Tuesday, 1 March 2011

Charlie Sheen Advising President Obama Since 2005.

Charlie Sheen: "Policy hard and party harder!"

“Sure, I was the main adviser to the President. Still am. Who else can or would even try? Nobody that's who. Only I, The Fabulous Zeb of Hydrogon. Yessiree, I taught Barry everything he knows. I drink the universe every morning for breakfast and yet phwooo! I got bored with that."

These were the confessional words of actor and avid pubic shaver Charlie Sheen, from an edited transcript of an uninterrupted twenty-six hour interview in which he reveals his key role in guiding Obama’s rise to power.

Charlie Sheen: "Sure, I've been the intellectual and spiritual guide to Oby since 2005 man, the year of the Great Three Week Crank Party at Sean Penn’s. Hey, and Sean was the Chavez Teacher and collectivist conduit to our swingin’ Prez. Hey baby, like most celebrities, Penn and Obama really clicked over their mutual love of Bel Air Marxist Lenininist socialism and The Great Zeb of Hydrogon. Collectivism not for themselves of course, but for others, which is so typically generous and selfless of those two who struggle on with the burdensome enormous rewards of free market capitalist celebrity.

Naturally this is too high thinking for the average person. Replace the inner with the outer space of the Hydrogon dance! Think about that.

Man, Penn polished Barack’s shoe soles with his tongue moaning in his Spicoli voice that “I want your socialist son of a 19th century anti-colonialist semi-blackness in my throat!” Do you understand that only I have zebra’s who dance in my incommunicado? Know what I mean? Nope, being ordinary, you cannot possibly grasp these concepts.

I especially worked hard on his foreign policy. Get with the mellow and take some of this, man! And he did! I taught him the little bowing thing. Do a line while ya down there. Nobody'll know. It's a real experience that I can give you as a gift, forever.”

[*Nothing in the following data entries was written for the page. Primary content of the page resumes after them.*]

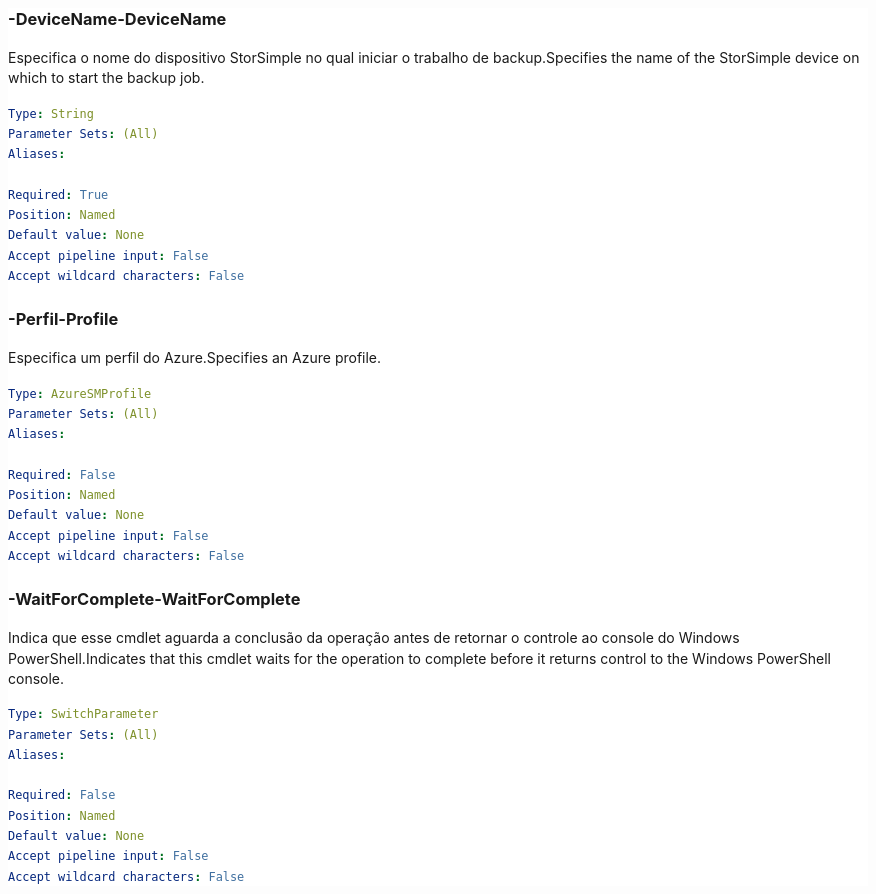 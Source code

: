 ### <span data-ttu-id="458e1-125">-DeviceName</span><span class="sxs-lookup"><span data-stu-id="458e1-125">-DeviceName</span></span>
<span data-ttu-id="458e1-126">Especifica o nome do dispositivo StorSimple no qual iniciar o trabalho de backup.</span><span class="sxs-lookup"><span data-stu-id="458e1-126">Specifies the name of the StorSimple device on which to start the backup job.</span></span>

```yaml
Type: String
Parameter Sets: (All)
Aliases: 

Required: True
Position: Named
Default value: None
Accept pipeline input: False
Accept wildcard characters: False
```

### <span data-ttu-id="458e1-127">-Perfil</span><span class="sxs-lookup"><span data-stu-id="458e1-127">-Profile</span></span>
<span data-ttu-id="458e1-128">Especifica um perfil do Azure.</span><span class="sxs-lookup"><span data-stu-id="458e1-128">Specifies an Azure profile.</span></span>

```yaml
Type: AzureSMProfile
Parameter Sets: (All)
Aliases: 

Required: False
Position: Named
Default value: None
Accept pipeline input: False
Accept wildcard characters: False
```

### <span data-ttu-id="458e1-129">-WaitForComplete</span><span class="sxs-lookup"><span data-stu-id="458e1-129">-WaitForComplete</span></span>
<span data-ttu-id="458e1-130">Indica que esse cmdlet aguarda a conclusão da operação antes de retornar o controle ao console do Windows PowerShell.</span><span class="sxs-lookup"><span data-stu-id="458e1-130">Indicates that this cmdlet waits for the operation to complete before it returns control to the Windows PowerShell console.</span></span>

```yaml
Type: SwitchParameter
Parameter Sets: (All)
Aliases: 

Required: False
Position: Named
Default value: None
Accept pipeline input: False
Accept wildcard characters: False
```
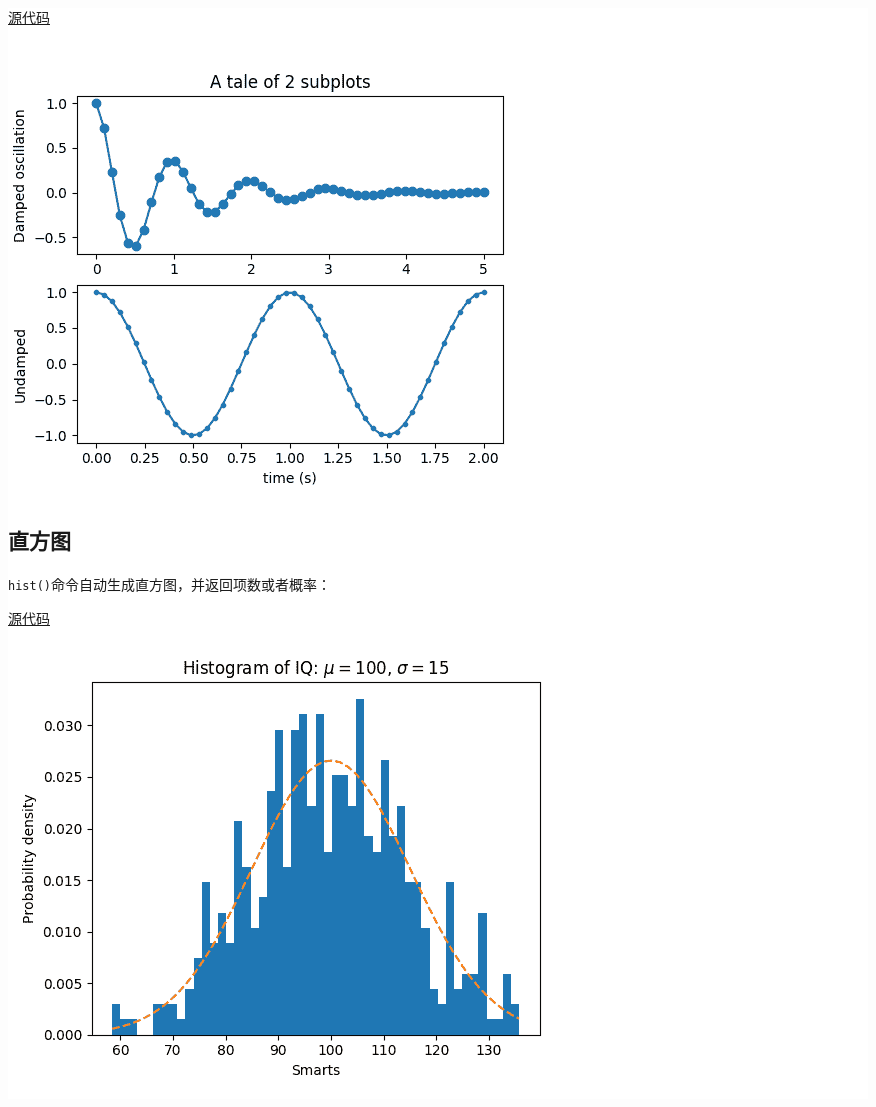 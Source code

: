 [源代码](http://matplotlib.org/mpl_examples/subplots_axes_and_figures/subplot_demo.py)

![](../img/e2125111935a27c2ddcbd9cbafd2d1cc.png)

## 直方图

`hist()`命令自动生成直方图，并返回项数或者概率：

[源代码](http://matplotlib.org/mpl_examples/statistics/histogram_demo_features.py)

![](../img/4375c692927af9cd0f52190f7dbf2ec7.png)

Sheen added that, “Of course I advised him that all our so-called friends like Britain, Israel and the Tea Party and so on, were our true enemies, and that he should get freaking hip to and big pals with complete Commie madmen like Chavez and China and every jihadist scumbag from Hamass to Abass to CAIR. And he did! Hey, that kinda rhymes! From Hamass to Abass to Cair! From Hamass to...Think the opposite of sane! And he did! It’s crazy enough to work!

Do you know that George Bush personally infected millions with smallpox? Sure, they covered their tracks by making it appear they died of “natural causes” or as “collateral damage”, all while apparently just catching a taxi in Jersey.

Man, that Colonel Kurtz is a freakin’ genius man! He had to behead all those people! Had to! Can’t you see that? It was the only way for him to free us all and bring his perfect plan into being, like a beautiful garden. Oh then it all went wrong...and then I got bored with that and no normal mind can conceive of my specialness. Nobody outside of the Hydrogon!”

Charlie Sheen is currently appearing.